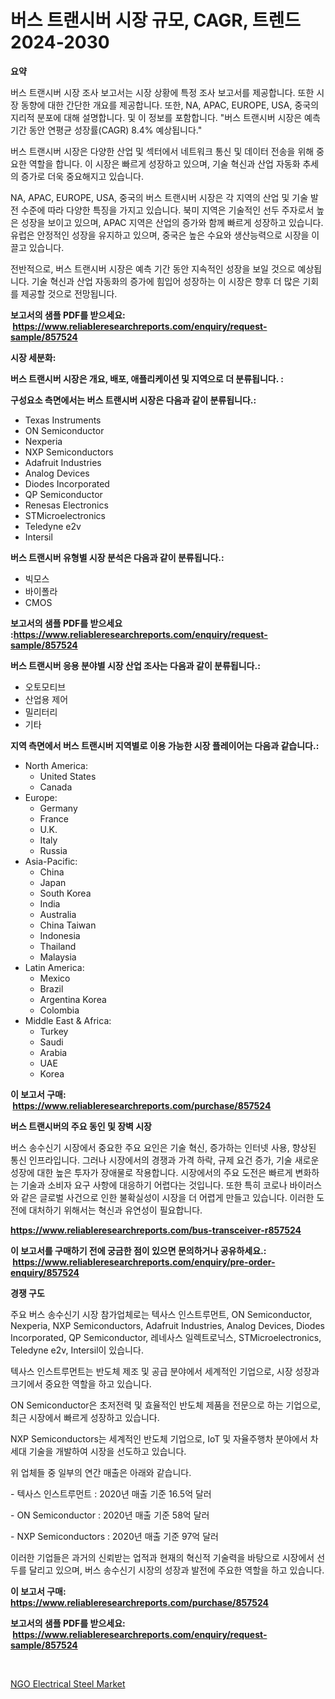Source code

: <p><h1>버스 트랜시버 시장 규모, CAGR, 트렌드 2024-2030</h1></p><p><strong>요약</strong></p>
<p><p>버스 트랜시버 시장 조사 보고서는 시장 상황에 특정 조사 보고서를 제공합니다. 또한 시장 동향에 대한 간단한 개요를 제공합니다. 또한, NA, APAC, EUROPE, USA, 중국의 지리적 분포에 대해 설명합니다. 및 이 정보를 포함합니다. "버스 트랜시버 시장은 예측 기간 동안 연평균 성장률(CAGR) 8.4% 예상됩니다."</p><p>버스 트랜시버 시장은 다양한 산업 및 섹터에서 네트워크 통신 및 데이터 전송을 위해 중요한 역할을 합니다. 이 시장은 빠르게 성장하고 있으며, 기술 혁신과 산업 자동화 추세의 증가로 더욱 중요해지고 있습니다.</p><p>NA, APAC, EUROPE, USA, 중국의 버스 트랜시버 시장은 각 지역의 산업 및 기술 발전 수준에 따라 다양한 특징을 가지고 있습니다. 북미 지역은 기술적인 선두 주자로서 높은 성장을 보이고 있으며, APAC 지역은 산업의 증가와 함께 빠르게 성장하고 있습니다. 유럽은 안정적인 성장을 유지하고 있으며, 중국은 높은 수요와 생산능력으로 시장을 이끌고 있습니다.</p><p>전반적으로, 버스 트랜시버 시장은 예측 기간 동안 지속적인 성장을 보일 것으로 예상됩니다. 기술 혁신과 산업 자동화의 증가에 힘입어 성장하는 이 시장은 향후 더 많은 기회를 제공할 것으로 전망됩니다.</p></p>
<p><strong>보고서의 샘플 PDF를 받으세요: &nbsp;<a href="https://www.reliableresearchreports.com/enquiry/request-sample/857524">https://www.reliableresearchreports.com/enquiry/request-sample/857524</a></strong></p>
<p><strong>시장 세분화:</strong></p>
<p><strong> 버스 트랜시버 시장은 개요, 배포, 애플리케이션 및 지역으로 더 분류됩니다. :</strong></p>
<p><strong>구성요소 측면에서는 버스 트랜시버 시장은 다음과 같이 분류됩니다.:</strong></p>
<p><ul><li>Texas Instruments</li><li>ON Semiconductor</li><li>Nexperia</li><li>NXP Semiconductors</li><li>Adafruit Industries</li><li>Analog Devices</li><li>Diodes Incorporated</li><li>QP Semiconductor</li><li>Renesas Electronics</li><li>STMicroelectronics</li><li>Teledyne e2v</li><li>Intersil</li></ul></p>
<p><strong> 버스 트랜시버 유형별 시장 분석은 다음과 같이 분류됩니다.:</strong></p>
<p><ul><li>빅모스</li><li>바이폴라</li><li>CMOS</li></ul></p>
<p><strong>보고서의 샘플 PDF를 받으세요 :<a href="https://www.reliableresearchreports.com/enquiry/request-sample/857524">https://www.reliableresearchreports.com/enquiry/request-sample/857524</a></strong></p>
<p><strong> 버스 트랜시버 응용 분야별 시장 산업 조사는 다음과 같이 분류됩니다.:</strong></p>
<p><ul><li>오토모티브</li><li>산업용 제어</li><li>밀리터리</li><li>기타</li></ul></p>
<p><strong>지역 측면에서 버스 트랜시버 지역별로 이용 가능한 시장 플레이어는 다음과 같습니다.:</strong></p>
<p><ul>
    <li>
        North America:
        <ul>
            <li>United States</li>
            <li>Canada</li>
        </ul>
    </li>
    <li>
        Europe:
        <ul>
            <li>Germany</li>
            <li>France</li>
            <li>U.K.</li>
            <li>Italy</li>
            <li>Russia</li>
        </ul>
    </li>
    <li>
        Asia-Pacific:
        <ul>
            <li>China</li>
            <li>Japan</li>
            <li>South Korea</li>
            <li>India</li>
            <li>Australia</li>
            <li>China Taiwan</li>
            <li>Indonesia</li>
            <li>Thailand</li>
            <li>Malaysia</li>
        </ul>
    </li>
    <li>
        Latin America:
        <ul>
            <li>Mexico</li>
            <li>Brazil</li>
            <li>Argentina Korea</li>
            <li>Colombia</li>
        </ul>
    </li>
    <li>
        Middle East & Africa:
        <ul>
            <li>Turkey</li>
            <li>Saudi</li>
            <li>Arabia</li>
            <li>UAE</li>
            <li>Korea</li>
        </ul>
    </li>
    </ul></p>
<p><strong>이 보고서 구매: &nbsp;<a href="https://www.reliableresearchreports.com/purchase/857524">https://www.reliableresearchreports.com/purchase/857524</a></strong></p>
<p><strong>버스 트랜시버의 주요 동인 및 장벽 시장</strong></p>
<p><p>버스 송수신기 시장에서 중요한 주요 요인은 기술 혁신, 증가하는 인터넷 사용, 향상된 통신 인프라입니다. 그러나 시장에서의 경쟁과 가격 하락, 규제 요건 증가, 기술 새로운 성장에 대한 높은 투자가 장애물로 작용합니다. 시장에서의 주요 도전은 빠르게 변화하는 기술과 소비자 요구 사항에 대응하기 어렵다는 것입니다. 또한 특히 코로나 바이러스와 같은 글로벌 사건으로 인한 불확실성이 시장을 더 어렵게 만들고 있습니다. 이러한 도전에 대처하기 위해서는 혁신과 유연성이 필요합니다.</p></p>
<p><strong><a href="https://www.reliableresearchreports.com/bus-transceiver-r857524">https://www.reliableresearchreports.com/bus-transceiver-r857524</a></strong></p>
<p><strong>이 보고서를 구매하기 전에 궁금한 점이 있으면 문의하거나 공유하세요.: &nbsp;<a href="https://www.reliableresearchreports.com/enquiry/pre-order-enquiry/857524">https://www.reliableresearchreports.com/enquiry/pre-order-enquiry/857524</a></strong></p>
<p><strong>경쟁 구도</strong></p>
<p><p>주요 버스 송수신기 시장 참가업체로는 텍사스 인스트루먼트, ON Semiconductor, Nexperia, NXP Semiconductors, Adafruit Industries, Analog Devices, Diodes Incorporated, QP Semiconductor, 레네사스 일렉트로닉스, STMicroelectronics, Teledyne e2v, Intersil이 있습니다.</p><p>텍사스 인스트루먼트는 반도체 제조 및 공급 분야에서 세계적인 기업으로, 시장 성장과 크기에서 중요한 역할을 하고 있습니다.</p><p>ON Semiconductor은 초저전력 및 효율적인 반도체 제품을 전문으로 하는 기업으로, 최근 시장에서 빠르게 성장하고 있습니다.</p><p>NXP Semiconductors는 세계적인 반도체 기업으로, IoT 및 자율주행차 분야에서 차세대 기술을 개발하여 시장을 선도하고 있습니다.</p><p>위 업체들 중 일부의 연간 매출은 아래와 같습니다.</p><p>- 텍사스 인스트루먼트 : 2020년 매출 기준 16.5억 달러</p><p>- ON Semiconductor : 2020년 매출 기준 58억 달러</p><p>- NXP Semiconductors : 2020년 매출 기준 97억 달러</p><p>이러한 기업들은 과거의 신뢰받는 업적과 현재의 혁신적 기술력을 바탕으로 시장에서 선두를 달리고 있으며, 버스 송수신기 시장의 성장과 발전에 주요한 역할을 하고 있습니다.</p></p>
<p><strong>이 보고서 구매: &nbsp; <a href="https://www.reliableresearchreports.com/purchase/857524">https://www.reliableresearchreports.com/purchase/857524</a></strong></p>
<p><strong>보고서의 샘플 PDF를 받으세요: &nbsp;<a href="https://www.reliableresearchreports.com/enquiry/request-sample/857524">https://www.reliableresearchreports.com/enquiry/request-sample/857524</a></strong><strong></strong></p>
<p>&nbsp;</p>
<p><p><a href="https://fearless-okapi-6c8.notion.site/NGO-Electrical-Steel-Market-Insights-into-Market-CAGR-Market-Trends-and-Growth-Strategies-613f7326c135495482dab63cec312591">NGO Electrical Steel Market</a></p></p>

════════════════════

▸ Exercise aim:
What lines above hold the word "Korea"? Pull each one out.

▸ Result of this exercise:
            <li>South Korea</li>
            <li>Argentina Korea</li>
            <li>Korea</li>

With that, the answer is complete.